## EXERCISE GOAL
Pull every line containing "Vite를" from the listing below.
-------
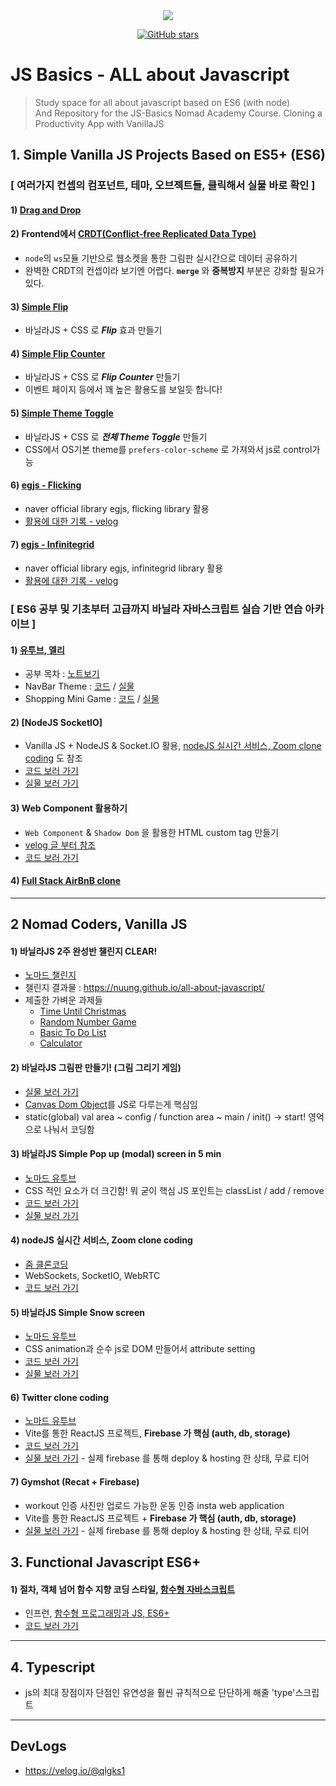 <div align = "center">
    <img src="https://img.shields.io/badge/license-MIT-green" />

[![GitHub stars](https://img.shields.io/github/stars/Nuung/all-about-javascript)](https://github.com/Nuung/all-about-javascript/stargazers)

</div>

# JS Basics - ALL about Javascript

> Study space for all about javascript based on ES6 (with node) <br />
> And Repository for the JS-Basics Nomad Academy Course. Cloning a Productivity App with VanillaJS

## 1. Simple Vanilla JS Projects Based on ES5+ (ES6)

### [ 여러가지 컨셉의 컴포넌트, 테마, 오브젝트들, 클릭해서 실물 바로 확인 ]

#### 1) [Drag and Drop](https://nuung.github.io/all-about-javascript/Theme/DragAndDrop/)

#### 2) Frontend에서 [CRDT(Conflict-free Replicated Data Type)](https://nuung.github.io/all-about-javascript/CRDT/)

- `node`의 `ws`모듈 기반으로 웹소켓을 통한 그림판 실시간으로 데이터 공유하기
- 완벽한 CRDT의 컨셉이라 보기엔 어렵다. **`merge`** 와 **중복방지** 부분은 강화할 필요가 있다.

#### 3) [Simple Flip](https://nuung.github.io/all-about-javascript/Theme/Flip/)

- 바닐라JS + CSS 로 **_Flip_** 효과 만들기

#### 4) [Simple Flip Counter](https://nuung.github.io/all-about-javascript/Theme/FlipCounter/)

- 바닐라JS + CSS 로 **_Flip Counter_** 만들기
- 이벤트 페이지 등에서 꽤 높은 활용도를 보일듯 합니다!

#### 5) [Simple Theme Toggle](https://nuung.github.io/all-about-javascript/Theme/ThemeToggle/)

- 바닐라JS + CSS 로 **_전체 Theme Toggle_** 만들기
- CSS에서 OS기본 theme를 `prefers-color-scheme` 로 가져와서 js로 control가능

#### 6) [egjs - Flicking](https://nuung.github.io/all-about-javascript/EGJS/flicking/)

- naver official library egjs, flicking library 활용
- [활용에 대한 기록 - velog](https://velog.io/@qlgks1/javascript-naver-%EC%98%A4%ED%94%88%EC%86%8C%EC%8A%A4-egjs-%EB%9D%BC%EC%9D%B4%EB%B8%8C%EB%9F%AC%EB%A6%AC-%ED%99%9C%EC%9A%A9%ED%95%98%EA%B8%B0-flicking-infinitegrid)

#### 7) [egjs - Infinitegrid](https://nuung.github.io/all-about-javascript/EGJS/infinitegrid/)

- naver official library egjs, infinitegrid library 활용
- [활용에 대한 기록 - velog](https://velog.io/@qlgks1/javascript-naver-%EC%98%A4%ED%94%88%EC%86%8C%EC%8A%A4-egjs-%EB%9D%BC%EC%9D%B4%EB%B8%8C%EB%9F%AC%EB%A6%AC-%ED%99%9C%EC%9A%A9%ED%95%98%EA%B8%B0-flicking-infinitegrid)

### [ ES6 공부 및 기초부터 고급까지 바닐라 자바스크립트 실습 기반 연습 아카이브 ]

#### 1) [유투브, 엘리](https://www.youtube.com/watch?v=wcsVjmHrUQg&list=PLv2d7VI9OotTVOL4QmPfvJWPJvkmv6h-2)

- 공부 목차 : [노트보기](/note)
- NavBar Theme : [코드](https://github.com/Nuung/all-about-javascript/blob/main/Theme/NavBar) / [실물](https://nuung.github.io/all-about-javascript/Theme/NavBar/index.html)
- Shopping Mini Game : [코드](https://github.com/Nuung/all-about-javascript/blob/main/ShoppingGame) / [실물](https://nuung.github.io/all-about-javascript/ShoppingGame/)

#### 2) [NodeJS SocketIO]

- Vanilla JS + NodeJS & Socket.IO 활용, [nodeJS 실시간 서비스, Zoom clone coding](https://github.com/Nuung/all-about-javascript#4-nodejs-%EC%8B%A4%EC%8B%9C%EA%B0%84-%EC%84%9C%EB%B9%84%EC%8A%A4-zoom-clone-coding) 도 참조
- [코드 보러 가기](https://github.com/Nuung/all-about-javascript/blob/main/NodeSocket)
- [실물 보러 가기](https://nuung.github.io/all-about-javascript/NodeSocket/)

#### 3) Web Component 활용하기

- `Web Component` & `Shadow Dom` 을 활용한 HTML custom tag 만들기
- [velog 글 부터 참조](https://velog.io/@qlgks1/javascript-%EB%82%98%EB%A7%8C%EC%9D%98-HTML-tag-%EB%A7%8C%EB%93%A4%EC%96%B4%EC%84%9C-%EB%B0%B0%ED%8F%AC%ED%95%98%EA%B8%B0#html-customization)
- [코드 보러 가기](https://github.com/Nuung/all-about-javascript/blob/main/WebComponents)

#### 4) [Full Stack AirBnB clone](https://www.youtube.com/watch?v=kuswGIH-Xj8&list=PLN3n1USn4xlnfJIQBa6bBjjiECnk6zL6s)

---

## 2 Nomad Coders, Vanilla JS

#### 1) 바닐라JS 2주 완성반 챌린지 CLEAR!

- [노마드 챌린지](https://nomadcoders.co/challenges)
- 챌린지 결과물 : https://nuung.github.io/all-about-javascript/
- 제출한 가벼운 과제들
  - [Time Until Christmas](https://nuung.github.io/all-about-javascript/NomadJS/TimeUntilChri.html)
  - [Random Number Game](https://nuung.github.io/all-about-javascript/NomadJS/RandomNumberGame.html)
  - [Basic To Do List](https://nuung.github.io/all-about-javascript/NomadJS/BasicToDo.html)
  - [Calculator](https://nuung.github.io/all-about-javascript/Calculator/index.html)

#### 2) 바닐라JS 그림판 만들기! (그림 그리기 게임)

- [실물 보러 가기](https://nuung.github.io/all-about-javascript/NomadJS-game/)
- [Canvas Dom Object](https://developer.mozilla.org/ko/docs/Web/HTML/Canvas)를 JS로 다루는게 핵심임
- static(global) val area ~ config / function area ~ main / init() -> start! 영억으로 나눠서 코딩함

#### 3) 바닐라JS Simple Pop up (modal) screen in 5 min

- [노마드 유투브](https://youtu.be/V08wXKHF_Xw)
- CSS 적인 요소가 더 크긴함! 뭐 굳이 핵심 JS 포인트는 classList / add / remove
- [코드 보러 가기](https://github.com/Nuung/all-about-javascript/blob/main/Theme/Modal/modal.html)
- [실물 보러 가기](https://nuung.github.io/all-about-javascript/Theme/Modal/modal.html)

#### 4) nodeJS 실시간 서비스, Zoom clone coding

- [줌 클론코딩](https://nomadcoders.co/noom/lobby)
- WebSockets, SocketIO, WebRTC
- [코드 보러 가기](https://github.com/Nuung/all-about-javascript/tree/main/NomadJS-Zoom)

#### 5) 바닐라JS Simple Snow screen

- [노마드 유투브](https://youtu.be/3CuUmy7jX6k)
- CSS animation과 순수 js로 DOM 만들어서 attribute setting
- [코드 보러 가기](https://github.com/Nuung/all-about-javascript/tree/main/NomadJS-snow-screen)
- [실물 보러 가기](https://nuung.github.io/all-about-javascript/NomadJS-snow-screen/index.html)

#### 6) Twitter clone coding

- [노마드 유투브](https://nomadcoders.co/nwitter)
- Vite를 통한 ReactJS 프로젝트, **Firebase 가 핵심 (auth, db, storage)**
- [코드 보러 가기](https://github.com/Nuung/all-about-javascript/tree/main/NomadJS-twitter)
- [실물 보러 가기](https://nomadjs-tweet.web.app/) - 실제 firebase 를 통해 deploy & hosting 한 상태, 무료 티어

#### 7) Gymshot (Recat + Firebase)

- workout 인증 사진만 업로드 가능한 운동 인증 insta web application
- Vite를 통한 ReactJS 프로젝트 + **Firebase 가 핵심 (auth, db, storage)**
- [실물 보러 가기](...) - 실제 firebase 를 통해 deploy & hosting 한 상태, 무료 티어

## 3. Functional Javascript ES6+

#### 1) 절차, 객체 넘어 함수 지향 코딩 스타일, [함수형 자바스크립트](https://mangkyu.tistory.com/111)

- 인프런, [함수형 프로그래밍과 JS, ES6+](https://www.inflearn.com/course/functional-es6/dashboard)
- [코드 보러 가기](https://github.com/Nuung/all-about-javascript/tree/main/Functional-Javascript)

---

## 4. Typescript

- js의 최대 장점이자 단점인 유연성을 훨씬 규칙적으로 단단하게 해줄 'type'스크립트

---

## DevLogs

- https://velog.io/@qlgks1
-------
## EXERCISE ANSWER
- Vite를 통한 ReactJS 프로젝트, **Firebase 가 핵심 (auth, db, storage)**
- Vite를 통한 ReactJS 프로젝트 + **Firebase 가 핵심 (auth, db, storage)**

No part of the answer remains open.